* **Task goal**
Start at the line that contains "to color it.". Repeat it and each line after it, exactly, up to and including the final line of the data.

[Collected data]
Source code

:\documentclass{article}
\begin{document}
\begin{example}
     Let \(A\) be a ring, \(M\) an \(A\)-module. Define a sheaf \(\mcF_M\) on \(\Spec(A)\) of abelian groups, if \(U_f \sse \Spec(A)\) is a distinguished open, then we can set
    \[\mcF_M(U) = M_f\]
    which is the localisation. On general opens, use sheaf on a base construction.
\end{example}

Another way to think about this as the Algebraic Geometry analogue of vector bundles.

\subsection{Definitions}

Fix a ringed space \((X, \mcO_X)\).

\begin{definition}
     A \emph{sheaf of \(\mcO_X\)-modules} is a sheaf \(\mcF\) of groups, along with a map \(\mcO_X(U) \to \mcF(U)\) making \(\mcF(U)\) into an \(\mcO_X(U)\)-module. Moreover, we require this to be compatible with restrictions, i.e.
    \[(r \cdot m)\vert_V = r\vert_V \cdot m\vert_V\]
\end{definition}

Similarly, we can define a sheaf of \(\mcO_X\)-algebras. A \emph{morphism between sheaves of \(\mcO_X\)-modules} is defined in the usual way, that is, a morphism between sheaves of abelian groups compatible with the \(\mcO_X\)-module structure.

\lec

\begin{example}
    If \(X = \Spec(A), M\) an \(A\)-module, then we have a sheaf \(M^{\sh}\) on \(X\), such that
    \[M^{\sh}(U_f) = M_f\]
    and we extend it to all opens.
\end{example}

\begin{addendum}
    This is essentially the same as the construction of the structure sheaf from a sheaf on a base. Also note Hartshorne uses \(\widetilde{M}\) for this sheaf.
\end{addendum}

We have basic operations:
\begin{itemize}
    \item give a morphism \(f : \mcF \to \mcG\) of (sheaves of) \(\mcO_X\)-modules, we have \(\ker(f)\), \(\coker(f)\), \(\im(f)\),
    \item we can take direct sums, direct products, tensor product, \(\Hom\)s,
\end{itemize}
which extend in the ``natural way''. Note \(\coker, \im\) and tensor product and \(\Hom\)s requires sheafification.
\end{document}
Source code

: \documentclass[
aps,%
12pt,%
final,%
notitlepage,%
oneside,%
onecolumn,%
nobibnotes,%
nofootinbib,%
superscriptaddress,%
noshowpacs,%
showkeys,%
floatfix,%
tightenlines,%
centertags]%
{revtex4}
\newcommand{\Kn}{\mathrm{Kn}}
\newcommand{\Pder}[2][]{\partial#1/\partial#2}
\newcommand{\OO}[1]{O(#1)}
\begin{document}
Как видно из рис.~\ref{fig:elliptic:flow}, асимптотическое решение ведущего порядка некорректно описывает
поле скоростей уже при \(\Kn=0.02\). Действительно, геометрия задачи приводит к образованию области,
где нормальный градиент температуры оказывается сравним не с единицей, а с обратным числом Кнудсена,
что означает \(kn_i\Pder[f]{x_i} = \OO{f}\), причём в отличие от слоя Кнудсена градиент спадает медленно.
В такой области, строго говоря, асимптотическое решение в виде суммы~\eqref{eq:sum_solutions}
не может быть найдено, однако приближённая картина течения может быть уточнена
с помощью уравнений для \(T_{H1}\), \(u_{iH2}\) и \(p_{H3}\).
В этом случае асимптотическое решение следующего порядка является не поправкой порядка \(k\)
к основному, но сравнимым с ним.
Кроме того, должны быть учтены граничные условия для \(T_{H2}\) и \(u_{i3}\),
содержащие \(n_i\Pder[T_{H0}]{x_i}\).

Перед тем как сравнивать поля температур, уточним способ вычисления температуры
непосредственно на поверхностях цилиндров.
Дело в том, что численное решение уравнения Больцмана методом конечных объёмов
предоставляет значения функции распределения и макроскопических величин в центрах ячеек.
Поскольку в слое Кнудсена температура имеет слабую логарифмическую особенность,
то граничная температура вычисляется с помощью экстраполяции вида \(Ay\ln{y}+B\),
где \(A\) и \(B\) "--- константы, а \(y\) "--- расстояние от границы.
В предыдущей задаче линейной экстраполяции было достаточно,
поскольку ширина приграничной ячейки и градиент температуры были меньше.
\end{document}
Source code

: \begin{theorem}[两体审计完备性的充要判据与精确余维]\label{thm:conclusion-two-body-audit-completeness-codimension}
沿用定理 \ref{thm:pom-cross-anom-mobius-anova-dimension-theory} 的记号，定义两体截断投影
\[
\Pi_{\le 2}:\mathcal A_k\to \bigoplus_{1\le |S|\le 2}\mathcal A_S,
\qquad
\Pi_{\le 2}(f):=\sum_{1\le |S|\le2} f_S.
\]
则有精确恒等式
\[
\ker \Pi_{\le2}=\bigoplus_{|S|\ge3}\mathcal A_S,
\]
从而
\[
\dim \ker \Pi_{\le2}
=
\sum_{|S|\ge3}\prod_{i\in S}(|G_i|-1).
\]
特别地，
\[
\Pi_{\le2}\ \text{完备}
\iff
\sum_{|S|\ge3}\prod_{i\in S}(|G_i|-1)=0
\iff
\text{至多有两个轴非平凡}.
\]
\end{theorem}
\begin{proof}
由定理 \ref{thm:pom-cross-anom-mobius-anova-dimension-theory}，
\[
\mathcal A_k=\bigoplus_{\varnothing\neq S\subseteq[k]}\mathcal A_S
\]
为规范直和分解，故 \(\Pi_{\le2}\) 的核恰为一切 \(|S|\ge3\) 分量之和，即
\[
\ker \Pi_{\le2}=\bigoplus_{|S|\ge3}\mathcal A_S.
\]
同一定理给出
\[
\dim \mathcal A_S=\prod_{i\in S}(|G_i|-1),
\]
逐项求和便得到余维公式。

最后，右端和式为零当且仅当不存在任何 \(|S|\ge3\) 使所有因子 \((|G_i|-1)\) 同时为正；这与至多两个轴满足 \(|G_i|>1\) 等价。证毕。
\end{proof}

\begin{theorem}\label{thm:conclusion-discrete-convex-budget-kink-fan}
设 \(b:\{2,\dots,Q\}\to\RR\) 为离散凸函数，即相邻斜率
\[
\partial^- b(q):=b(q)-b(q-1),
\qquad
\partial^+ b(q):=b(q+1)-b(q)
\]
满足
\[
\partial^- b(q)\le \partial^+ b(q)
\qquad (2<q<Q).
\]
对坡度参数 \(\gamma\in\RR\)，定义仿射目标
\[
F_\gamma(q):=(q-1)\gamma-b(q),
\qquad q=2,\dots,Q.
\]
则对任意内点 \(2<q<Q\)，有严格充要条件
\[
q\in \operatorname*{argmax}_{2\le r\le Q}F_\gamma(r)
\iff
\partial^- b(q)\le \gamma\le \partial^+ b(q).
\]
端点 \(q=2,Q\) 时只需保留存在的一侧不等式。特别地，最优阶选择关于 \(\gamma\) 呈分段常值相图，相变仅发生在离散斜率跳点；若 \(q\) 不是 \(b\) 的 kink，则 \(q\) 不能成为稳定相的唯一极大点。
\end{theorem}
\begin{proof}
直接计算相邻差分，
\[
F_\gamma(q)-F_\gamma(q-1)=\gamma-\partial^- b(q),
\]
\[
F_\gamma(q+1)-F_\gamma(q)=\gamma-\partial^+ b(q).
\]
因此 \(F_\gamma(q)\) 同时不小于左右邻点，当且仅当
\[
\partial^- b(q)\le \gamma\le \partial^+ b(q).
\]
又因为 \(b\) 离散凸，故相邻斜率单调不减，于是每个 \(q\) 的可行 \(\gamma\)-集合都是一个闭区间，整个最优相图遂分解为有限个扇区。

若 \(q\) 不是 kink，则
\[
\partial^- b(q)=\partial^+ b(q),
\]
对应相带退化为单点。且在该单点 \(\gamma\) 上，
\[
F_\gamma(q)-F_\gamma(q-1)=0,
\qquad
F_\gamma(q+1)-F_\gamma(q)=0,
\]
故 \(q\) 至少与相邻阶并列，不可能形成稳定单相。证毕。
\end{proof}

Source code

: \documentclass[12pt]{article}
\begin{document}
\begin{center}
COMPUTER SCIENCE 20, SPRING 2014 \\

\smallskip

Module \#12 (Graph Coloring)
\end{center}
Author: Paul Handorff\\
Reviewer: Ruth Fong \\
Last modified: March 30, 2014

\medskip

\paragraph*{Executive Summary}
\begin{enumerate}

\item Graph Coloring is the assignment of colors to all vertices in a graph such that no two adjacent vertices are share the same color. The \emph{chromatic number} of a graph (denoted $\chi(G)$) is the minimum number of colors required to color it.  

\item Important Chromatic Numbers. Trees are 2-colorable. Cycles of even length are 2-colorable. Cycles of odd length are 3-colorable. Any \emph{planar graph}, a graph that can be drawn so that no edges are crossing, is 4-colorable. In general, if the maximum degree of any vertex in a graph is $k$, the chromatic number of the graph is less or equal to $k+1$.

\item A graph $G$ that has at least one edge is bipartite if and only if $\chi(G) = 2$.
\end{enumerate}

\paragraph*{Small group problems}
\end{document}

* **Exercise answer**
\item Graph Coloring is the assignment of colors to all vertices in a graph such that no two adjacent vertices are share the same color. The \emph{chromatic number} of a graph (denoted $\chi(G)$) is the minimum number of colors required to color it.  

\item Important Chromatic Numbers. Trees are 2-colorable. Cycles of even length are 2-colorable. Cycles of odd length are 3-colorable. Any \emph{planar graph}, a graph that can be drawn so that no edges are crossing, is 4-colorable. In general, if the maximum degree of any vertex in a graph is $k$, the chromatic number of the graph is less or equal to $k+1$.

\item A graph $G$ that has at least one edge is bipartite if and only if $\chi(G) = 2$.
\end{enumerate}

\paragraph*{Small group problems}
\end{document}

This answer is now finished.